▶ [Recorded data]

*** Begin section ***

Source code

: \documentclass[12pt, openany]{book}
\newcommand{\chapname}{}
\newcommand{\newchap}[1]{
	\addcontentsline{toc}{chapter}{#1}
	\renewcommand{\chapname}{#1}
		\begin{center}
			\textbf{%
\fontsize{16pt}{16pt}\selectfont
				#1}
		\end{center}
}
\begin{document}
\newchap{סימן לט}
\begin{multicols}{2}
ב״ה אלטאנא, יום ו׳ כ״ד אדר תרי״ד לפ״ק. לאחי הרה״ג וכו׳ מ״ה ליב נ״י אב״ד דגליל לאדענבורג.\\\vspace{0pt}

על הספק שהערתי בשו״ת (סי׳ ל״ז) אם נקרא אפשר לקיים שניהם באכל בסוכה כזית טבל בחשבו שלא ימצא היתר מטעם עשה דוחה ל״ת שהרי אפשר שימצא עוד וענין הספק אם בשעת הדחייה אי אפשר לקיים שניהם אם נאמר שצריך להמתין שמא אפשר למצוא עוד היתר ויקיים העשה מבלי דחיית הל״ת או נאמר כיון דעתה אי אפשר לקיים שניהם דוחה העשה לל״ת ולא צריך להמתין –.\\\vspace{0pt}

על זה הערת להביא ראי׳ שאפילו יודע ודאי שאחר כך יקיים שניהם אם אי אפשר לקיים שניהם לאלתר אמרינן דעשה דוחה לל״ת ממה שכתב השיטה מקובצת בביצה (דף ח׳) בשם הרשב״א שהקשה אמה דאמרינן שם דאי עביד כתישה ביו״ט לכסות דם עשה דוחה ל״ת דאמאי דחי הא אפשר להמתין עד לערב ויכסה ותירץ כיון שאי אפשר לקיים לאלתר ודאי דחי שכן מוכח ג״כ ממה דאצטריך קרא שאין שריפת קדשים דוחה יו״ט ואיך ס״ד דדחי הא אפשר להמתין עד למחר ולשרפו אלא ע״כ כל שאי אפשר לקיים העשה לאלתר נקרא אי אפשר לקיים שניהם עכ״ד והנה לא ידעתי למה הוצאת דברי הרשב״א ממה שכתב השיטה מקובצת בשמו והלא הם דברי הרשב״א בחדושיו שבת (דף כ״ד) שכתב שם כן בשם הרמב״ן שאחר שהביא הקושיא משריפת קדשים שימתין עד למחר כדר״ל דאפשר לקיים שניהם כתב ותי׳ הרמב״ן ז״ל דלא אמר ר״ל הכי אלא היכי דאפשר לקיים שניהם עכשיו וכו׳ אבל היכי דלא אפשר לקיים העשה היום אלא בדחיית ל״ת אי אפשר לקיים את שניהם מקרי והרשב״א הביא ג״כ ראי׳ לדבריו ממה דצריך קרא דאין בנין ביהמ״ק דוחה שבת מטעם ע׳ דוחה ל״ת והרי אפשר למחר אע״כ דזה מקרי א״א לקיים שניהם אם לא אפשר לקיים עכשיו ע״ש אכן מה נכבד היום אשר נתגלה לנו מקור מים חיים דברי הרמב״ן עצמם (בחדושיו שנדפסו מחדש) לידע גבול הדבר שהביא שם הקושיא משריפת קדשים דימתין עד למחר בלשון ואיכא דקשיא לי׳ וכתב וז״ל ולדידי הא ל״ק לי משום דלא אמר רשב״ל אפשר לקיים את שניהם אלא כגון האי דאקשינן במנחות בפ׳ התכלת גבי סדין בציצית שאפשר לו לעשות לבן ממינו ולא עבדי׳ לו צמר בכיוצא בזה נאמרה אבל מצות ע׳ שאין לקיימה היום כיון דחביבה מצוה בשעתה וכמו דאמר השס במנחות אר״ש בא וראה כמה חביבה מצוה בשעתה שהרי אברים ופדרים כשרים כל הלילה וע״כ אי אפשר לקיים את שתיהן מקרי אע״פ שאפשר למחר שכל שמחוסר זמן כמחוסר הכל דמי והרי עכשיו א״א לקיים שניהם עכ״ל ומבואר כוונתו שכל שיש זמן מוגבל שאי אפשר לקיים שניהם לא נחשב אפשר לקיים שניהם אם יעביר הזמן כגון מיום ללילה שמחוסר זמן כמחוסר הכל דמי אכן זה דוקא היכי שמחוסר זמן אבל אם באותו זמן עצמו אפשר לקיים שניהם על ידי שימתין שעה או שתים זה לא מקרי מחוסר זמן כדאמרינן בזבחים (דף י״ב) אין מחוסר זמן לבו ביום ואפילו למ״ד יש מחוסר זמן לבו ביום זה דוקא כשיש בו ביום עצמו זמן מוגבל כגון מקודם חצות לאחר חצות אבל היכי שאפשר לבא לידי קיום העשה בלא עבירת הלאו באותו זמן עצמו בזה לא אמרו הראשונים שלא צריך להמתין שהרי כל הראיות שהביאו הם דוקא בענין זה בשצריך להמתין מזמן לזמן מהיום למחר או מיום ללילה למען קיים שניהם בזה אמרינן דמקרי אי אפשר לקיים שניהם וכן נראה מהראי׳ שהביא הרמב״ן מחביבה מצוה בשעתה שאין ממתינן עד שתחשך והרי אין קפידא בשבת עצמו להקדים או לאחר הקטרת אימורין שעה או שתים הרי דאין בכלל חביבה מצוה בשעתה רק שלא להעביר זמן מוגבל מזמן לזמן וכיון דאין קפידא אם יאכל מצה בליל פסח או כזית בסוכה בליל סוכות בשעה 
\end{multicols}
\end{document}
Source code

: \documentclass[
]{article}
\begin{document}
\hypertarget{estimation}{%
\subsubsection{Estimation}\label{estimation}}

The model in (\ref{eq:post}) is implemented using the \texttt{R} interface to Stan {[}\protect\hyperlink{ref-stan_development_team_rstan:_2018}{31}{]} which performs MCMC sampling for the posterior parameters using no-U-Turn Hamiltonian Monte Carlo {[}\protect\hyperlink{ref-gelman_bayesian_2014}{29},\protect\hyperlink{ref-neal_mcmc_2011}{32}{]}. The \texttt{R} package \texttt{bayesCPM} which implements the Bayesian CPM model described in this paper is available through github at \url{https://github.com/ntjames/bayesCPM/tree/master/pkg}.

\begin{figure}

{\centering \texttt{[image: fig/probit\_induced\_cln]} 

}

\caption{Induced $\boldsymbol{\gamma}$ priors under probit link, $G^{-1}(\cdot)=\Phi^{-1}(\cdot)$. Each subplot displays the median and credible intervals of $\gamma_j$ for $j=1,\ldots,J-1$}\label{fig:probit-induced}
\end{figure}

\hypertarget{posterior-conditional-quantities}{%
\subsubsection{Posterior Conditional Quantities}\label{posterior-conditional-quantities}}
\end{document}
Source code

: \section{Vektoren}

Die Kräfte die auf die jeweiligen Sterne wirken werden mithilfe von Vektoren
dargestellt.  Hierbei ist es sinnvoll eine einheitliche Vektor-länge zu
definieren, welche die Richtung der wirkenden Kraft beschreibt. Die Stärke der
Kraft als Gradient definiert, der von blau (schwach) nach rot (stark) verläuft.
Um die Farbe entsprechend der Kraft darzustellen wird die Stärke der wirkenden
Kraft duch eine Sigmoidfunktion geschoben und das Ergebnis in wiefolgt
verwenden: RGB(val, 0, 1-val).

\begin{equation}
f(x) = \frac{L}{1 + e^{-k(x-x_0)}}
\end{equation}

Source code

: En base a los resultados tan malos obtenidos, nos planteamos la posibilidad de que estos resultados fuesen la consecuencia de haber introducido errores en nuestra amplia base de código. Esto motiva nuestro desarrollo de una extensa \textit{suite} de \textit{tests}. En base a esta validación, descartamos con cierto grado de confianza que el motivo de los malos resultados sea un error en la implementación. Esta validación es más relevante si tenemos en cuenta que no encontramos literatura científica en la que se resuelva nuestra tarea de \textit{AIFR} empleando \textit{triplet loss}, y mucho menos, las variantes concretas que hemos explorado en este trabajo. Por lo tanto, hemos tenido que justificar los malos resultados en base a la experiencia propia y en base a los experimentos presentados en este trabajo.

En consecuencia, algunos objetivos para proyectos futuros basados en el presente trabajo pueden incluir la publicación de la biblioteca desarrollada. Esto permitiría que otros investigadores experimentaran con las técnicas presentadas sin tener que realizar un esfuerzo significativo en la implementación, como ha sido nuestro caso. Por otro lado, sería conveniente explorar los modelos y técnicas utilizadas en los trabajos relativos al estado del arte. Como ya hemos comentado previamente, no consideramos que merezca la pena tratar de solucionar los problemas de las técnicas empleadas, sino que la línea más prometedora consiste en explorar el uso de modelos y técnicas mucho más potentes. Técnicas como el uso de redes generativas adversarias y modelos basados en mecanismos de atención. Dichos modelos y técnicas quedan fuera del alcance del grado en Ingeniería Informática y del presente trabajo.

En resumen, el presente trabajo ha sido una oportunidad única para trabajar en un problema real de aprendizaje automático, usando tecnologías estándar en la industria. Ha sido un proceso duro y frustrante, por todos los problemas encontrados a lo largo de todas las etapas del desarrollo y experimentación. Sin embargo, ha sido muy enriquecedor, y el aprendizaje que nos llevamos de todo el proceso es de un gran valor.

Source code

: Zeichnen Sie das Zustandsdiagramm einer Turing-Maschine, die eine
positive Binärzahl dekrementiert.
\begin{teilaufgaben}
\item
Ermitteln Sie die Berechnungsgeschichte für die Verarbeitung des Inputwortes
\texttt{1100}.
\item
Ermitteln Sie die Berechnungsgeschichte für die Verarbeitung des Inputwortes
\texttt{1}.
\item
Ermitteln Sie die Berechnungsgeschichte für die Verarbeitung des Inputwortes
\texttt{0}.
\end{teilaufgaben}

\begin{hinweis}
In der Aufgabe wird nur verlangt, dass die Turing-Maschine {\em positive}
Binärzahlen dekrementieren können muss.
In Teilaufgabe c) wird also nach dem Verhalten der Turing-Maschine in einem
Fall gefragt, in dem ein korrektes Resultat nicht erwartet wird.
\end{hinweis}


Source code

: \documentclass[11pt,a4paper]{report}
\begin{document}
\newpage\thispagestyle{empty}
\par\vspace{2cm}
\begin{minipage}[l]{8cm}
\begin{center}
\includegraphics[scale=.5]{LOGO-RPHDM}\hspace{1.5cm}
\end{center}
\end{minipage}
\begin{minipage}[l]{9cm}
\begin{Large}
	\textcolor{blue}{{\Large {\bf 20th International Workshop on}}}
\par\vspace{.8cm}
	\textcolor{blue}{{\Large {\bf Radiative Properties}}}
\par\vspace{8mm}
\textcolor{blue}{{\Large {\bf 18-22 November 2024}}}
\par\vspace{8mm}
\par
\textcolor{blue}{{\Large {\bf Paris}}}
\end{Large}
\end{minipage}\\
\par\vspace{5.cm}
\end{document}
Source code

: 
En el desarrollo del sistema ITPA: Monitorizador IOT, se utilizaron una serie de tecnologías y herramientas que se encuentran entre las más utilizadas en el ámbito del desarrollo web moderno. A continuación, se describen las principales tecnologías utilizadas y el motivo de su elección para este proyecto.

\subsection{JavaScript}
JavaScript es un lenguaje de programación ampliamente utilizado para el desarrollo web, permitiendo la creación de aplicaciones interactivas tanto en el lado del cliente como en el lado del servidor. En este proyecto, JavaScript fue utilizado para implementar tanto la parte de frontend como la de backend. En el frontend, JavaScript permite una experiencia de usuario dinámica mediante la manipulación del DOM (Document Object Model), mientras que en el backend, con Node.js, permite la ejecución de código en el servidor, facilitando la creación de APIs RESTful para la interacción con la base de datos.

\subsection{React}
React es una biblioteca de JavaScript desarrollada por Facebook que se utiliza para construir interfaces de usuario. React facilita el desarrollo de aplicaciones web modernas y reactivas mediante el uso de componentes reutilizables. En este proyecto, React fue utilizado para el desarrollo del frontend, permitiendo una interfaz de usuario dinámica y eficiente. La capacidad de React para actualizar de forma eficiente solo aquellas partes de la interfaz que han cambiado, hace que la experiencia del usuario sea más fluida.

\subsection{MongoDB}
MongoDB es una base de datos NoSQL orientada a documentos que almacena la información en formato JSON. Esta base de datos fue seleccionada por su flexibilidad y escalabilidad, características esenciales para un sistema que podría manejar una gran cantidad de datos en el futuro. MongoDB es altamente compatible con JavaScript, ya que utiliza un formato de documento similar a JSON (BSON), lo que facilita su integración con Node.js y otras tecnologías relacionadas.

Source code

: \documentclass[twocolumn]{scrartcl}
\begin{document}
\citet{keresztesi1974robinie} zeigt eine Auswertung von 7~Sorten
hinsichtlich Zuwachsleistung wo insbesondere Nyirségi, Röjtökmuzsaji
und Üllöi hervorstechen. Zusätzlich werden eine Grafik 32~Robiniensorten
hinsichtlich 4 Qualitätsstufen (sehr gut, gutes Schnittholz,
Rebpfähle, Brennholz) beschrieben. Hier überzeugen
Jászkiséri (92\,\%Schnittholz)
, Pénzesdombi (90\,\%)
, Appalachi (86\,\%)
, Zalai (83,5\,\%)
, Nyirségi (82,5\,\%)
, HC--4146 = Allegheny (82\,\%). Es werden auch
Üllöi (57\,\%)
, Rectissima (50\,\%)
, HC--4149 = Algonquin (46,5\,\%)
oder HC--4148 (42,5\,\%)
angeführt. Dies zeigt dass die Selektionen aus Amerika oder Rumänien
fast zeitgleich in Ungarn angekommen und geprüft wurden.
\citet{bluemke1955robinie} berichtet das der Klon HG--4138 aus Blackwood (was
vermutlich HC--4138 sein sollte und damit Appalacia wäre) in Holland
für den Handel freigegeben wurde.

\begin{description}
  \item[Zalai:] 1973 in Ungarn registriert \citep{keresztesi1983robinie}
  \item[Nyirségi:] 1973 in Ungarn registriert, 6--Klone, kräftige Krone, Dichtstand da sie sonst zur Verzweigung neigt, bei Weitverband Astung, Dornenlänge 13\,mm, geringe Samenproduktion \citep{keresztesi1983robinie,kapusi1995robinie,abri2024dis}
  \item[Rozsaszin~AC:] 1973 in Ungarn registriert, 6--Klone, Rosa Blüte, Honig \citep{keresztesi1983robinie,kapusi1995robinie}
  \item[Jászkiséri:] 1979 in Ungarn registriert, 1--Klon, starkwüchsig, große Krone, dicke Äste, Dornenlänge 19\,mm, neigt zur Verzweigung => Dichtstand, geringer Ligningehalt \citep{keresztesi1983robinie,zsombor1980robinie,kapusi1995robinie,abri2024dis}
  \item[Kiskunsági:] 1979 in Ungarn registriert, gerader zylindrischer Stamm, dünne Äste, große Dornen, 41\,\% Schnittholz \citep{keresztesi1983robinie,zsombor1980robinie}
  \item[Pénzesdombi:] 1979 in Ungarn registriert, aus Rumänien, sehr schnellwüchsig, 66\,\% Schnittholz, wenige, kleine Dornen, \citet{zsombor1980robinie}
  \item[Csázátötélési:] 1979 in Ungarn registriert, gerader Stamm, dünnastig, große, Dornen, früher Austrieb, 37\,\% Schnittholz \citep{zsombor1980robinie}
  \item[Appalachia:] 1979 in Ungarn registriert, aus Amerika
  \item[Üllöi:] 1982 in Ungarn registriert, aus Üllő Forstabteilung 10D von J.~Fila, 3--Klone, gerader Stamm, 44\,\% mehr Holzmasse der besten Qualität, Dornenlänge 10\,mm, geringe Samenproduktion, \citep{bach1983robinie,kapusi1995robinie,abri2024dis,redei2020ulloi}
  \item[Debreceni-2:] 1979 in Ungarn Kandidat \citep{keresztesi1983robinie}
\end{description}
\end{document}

*** End section ***

▶ [Assignment]
For the string "description", return every line of the data where it appears.

▶ [Exercise answer]
\begin{description}
\end{description}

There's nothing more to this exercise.